Resultado de imagen de ensayos eticos g e moore Ciertamente el universal parecería un candidato más digno –en comparación con los otros- del honor de identificarse con lo necesario. Para Kant universal y necesario son criterios inseparables del a priori; pero, una vez más, es necesario realizar aquí una distinción de significado, puesto que, en primer lugar, puede decirse que una verdad es universal en el sentido que antes entendíamos por eterno; es decir, en el sentido de que siempre es verdad. Así pues, esto no permite distinguir una verdad de otra, y por tanto debemos encontrar otro significado de universalidad para poder identificarla con necesidad.
 Obviamente ya tenemos una universalidad de un tipo distinto a éste en la ley de contradicción, ya que afirma que toda proposición es verdadera o falsa; y en tanto en cuanto esto se aplique a cada ejemplo de la clase “proposición”, puede decirse que es universal.
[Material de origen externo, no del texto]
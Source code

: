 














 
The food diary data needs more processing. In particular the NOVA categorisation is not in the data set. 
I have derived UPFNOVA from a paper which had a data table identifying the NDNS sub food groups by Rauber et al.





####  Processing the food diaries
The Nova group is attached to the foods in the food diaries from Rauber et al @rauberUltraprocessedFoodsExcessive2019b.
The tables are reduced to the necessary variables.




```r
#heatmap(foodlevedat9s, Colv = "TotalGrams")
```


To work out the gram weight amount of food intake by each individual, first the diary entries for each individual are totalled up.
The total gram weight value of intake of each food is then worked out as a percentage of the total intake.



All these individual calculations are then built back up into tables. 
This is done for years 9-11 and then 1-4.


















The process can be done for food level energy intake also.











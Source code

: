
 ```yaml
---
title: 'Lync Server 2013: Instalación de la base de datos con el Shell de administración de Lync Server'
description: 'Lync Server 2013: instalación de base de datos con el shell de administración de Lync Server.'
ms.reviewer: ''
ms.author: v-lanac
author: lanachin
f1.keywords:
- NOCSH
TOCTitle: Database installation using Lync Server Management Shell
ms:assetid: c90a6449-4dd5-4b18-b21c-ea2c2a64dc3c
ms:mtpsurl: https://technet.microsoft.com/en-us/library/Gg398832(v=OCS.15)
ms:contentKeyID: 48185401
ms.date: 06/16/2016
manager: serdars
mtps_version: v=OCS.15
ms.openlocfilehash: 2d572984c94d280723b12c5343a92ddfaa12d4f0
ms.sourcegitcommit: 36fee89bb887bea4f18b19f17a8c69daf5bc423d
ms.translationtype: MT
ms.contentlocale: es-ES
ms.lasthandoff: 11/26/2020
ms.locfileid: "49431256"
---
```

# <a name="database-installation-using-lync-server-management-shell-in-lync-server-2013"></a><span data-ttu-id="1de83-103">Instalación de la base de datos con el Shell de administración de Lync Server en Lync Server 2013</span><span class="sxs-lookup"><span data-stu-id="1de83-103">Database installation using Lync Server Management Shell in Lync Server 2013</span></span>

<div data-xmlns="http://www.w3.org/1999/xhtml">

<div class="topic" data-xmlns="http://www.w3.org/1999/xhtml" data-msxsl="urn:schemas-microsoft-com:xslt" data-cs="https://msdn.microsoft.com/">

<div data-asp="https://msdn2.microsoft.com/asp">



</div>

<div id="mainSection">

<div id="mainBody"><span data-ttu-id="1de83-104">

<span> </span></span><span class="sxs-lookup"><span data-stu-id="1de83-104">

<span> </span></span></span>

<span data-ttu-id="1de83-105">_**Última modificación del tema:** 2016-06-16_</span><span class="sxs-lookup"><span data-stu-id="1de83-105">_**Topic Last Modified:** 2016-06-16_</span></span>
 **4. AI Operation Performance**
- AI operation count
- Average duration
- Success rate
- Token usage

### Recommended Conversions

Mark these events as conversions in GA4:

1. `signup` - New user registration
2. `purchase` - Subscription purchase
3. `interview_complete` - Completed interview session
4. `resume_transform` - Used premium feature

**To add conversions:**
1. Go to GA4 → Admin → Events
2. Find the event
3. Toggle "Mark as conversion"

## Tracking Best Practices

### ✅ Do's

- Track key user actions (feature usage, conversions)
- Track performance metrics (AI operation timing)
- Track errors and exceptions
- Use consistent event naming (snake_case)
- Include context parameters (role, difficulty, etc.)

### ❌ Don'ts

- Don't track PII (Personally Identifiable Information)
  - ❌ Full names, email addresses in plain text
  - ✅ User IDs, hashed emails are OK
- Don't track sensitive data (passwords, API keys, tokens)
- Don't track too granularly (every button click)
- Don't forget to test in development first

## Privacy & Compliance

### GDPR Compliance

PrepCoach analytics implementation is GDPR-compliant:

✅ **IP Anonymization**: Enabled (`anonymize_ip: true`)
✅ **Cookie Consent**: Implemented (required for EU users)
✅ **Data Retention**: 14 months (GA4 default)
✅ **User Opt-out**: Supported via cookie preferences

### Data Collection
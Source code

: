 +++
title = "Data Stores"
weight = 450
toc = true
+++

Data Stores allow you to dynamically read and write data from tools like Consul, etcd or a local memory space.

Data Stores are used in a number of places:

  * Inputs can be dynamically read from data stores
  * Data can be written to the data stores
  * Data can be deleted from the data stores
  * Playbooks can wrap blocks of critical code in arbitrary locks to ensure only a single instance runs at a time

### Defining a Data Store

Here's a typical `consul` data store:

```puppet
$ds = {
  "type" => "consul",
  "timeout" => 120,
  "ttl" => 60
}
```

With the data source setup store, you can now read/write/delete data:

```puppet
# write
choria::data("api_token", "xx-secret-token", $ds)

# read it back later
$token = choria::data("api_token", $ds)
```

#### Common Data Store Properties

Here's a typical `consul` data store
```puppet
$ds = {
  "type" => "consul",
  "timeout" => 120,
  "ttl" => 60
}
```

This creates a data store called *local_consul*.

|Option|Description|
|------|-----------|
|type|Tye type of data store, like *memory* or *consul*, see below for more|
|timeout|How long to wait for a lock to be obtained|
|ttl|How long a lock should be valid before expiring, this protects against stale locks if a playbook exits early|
Pero esto indica una distinción que no carece de importancia, puesto que lo que es cierto de toda proposición es que ésta es verdadera o falsa; no es cierto de toda proposición que cada proposición sea verdadera o falsa; pero a esto último es a lo que llamamos necesario.
 Lo necesario, por tanto, no es universal en el sentido de ser una propiedad común a todos los casos de un tipo determinado. Si entonces decimos que la necesidad está relacionada con la universalidad, deberemos decirlo en el sentido de que cada proposición necesaria es tal que afirma que se encontrará alguna propiedad en cada caso en que se encuentre alguna otra propiedad. Pero ¿es esto cierto de todas las proposiciones necesarias? No parece que sea éste el caso en las proposiciones aritméticas; por ejemplo, de la proposición 5+7=12; puesto que aquí no afirmamos nada sobre un número de casos. No hay varios casos de 5 ni varios casos de 7; solamente hay un 5, un 7 y un 12. Y, sin embargo, afirmamos una conexión entre ellos que, comúnmente, consideramos necesaria. De hecho, es verdad que a todo grupo de objetos que sumen cinco, si se le añade otro grupo que sume siete, el número total de objetos será doce. Pero grupos diferentes de cinco cosas no son cincos diferentes; y aunque una proposición sobre grupos de cinco cosas pueda ser universal en el sentido en que la ley de contradicción es universal, no demuestra que una proposición sobre el mismo cinco sea también universal. Así pues, no es cierto que cada proposición sobre un universal sea a su vez un universal; ya que cada número es un universal en el sentido en que es una propiedad de muchos grupos distintos; y, sin embargo, una proposición que afirme las conexiones entre [299] números no hace afirmación alguna sobre varios casos.»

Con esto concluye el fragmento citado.